Yelp provided a sneaky way to get augmented reality in their new app, but they might have made things worse for all of us. In a post yesterday on TechCrunch, Matt Galligan thinks that this move might make Apple look even harder at each app approval — taking longer for each one, and rejecting a higher percentage. That’s not good.
He makes some good points. Here’s his basic argument:
My concern is that Yelp has set an awful precedent by this act. Now, every app developer will likely undergo even more scrutiny. Accessing private API’s goes against the agreement every iPhone developer has to abide by when submitting applications to the App Store.
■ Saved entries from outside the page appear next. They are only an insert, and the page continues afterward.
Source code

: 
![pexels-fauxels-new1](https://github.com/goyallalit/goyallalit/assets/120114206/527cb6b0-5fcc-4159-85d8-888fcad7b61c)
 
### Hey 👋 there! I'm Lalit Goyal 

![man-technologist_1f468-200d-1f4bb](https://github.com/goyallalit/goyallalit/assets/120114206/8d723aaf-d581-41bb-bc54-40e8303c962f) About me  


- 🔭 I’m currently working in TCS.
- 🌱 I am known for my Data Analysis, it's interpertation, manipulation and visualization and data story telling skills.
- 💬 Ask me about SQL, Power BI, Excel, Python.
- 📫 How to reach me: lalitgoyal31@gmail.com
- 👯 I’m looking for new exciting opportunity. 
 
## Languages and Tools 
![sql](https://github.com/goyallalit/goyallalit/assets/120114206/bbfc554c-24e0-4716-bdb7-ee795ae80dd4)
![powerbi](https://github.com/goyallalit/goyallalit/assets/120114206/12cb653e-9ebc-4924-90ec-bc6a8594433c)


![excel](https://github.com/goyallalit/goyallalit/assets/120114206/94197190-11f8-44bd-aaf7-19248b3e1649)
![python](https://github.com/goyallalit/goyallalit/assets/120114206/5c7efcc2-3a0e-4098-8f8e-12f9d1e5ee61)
By subverting this agreement through an “easter egg”, Yelp could very well cause the approval process to become more draconian. Whereas before, Apple was primarily looking for trademark violations, “correct” usage of their Human Interface Guidelines, and show-stopping bugs, they’ll now have to go over each app with fine-toothed comb to make sure no feature that is likely to be unsanctioned will be released. Now granted, this may also be seen as a big cry for openness in the App Store, but so long as the App Store approval process remains in the status quo, deceitful acts like this won’t continue to go unnoticed by them.
I’d like to say I disagree, but I can’t. I still don’t understand why Apple wanted developers to wait for 3.1 to release AR apps, but Yelp probably should have listened. It’s still a neat app to show off to friends, but now things might get a bit rougher for all of us.